A.J. Rice: Maybe just — I know Sam in his prepared remarks said that performance was solid across divisions. I wondered, there’s been some discussion this quarter about Florida and Texas had come back early and had enjoyed strong volume. Now the rest of the country is rebounding. I wonder if you could comment on that. There was also a discussion from some of the managed care guys about particularly seeing strength in Medicare, Medicare Advantage and some pent-up demand being unleashed there. I wondered if you would comment on whether you’re seeing any of that as well.

Sam Hazen: As I mentioned in my comments, our volume growth was broad-based across our divisions. I think we had 13 out of 16 divisions in the company that had admission growth and adjusted admission growth. We clearly have some divisions that don’t perform the same pretty much every quarter, but it was fairly broad-based across top line metrics, admissions, adjusted admissions, payer mix improvements and so forth. So a fairly consistent performance. We did have a couple of divisions that struggled, but one was isolated in Florida. The other one was isolated more out west in the Midwest. And so for the most part, we were really pleased with the overall performance that we had across the geographies of the company. And it’s interesting, I was looking at something yesterday.

We have, from an admission standpoint, almost 72% of our hospitals have greater than 2% admission growth for the year. And this includes a little bit of pressure from COVID in the first part of the year from a comparison standpoint. We have very significant performance from the surgery standpoint as well, where almost 50% of our hospitals have inpatient surgery growth above 2%. So really consistent portfolio performance that speaks to the strength of our markets, I think the competitive positioning of our facilities and then the ongoing network development and physician development that we have as part of our core strategy.

Operator: The next question comes from the line of Ben Hendrix with RBC Capital Markets.

Ben Hendrix: With regard to your updated guidance, can you provide some more color on what you’re assuming for SWB, supplies and other operating expense, particularly professional fees through the second half versus what you’ve seen thus far this year?
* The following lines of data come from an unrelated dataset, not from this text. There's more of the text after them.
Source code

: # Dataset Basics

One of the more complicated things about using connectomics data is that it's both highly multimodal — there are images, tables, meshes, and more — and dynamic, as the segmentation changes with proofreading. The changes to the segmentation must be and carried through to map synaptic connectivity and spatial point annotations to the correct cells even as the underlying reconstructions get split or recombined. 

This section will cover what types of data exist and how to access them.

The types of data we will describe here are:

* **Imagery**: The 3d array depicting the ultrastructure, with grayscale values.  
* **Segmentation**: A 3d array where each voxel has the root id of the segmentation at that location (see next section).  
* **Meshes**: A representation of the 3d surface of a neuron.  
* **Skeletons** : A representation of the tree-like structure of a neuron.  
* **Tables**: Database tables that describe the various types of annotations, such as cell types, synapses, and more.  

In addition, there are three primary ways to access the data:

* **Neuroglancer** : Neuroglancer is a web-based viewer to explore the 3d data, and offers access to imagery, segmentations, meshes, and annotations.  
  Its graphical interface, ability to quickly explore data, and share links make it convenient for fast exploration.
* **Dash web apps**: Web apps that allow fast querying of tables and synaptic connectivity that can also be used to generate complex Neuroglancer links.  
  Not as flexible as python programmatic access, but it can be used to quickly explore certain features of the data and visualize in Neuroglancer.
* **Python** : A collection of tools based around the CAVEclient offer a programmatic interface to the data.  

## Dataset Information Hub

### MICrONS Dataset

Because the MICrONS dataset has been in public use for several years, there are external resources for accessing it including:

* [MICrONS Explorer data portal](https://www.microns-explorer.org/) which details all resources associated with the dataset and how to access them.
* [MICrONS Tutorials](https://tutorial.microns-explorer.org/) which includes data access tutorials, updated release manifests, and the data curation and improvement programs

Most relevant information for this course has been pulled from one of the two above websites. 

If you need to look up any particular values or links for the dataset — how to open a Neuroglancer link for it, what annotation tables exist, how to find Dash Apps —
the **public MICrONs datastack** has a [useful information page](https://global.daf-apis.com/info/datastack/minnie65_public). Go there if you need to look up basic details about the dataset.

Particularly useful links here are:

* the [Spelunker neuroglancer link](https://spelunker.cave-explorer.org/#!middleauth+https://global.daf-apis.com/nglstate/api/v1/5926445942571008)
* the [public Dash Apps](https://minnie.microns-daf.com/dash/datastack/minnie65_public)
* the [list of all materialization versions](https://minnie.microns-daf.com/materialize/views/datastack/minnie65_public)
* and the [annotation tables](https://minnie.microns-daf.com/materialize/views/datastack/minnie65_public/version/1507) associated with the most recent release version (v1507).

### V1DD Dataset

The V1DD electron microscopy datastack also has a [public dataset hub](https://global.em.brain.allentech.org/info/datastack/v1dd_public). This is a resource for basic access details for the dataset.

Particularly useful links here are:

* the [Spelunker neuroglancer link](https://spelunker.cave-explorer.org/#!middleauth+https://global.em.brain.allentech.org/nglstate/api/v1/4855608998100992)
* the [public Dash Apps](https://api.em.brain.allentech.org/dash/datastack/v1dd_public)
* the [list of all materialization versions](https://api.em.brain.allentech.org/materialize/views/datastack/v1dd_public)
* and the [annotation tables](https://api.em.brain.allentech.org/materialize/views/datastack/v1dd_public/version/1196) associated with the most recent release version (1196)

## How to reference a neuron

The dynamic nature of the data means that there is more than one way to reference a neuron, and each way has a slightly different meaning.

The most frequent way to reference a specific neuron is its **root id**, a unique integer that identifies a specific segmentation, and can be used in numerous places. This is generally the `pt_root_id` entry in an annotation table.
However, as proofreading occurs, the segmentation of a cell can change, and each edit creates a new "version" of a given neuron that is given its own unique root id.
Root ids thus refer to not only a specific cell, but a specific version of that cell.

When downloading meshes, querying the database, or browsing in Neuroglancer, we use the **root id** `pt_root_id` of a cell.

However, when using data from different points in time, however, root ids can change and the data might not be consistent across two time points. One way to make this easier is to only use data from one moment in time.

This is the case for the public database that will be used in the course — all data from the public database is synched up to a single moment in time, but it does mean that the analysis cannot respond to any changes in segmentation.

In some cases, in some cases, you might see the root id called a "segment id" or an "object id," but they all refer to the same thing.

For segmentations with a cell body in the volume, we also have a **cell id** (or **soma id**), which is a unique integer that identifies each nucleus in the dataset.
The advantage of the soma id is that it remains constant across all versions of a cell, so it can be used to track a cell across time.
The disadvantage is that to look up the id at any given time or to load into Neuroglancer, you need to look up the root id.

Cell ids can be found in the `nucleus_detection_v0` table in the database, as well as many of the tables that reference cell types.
And then anything to call out that would alter typical cadence through the second half?

Bill Rutherford: Yes, Ben, this is Bill. Let me start. I think our updated guidance reflects what we’re observing in the market on our year-to-date performance, which continue [Audio Gap] in the growth opportunities. I think net-net, when I think about the margin profile of the company between the first half and the second half of the year, we’d expect the margin profile to be slightly better in the second half of the year. I think our salary, wages and benefits as a percent of revenue were running mostly where they’re running year-to-date. Same with supplies. We have seen a little pressure on the professional fees. And we don’t think that same pressure will exist in the balance of the year but will be able to meet us through that.

Operator: The next question comes from Whit Mayo with Leerink Partners.

Whit Mayo: Maybe just a question around labor. I think I heard you say, Bill, that contract labor improved maybe 20% year-over-year. Did it change much throughout the quarter? Just trying to get a sense of maybe the exit rate and expectations for the second half of the year?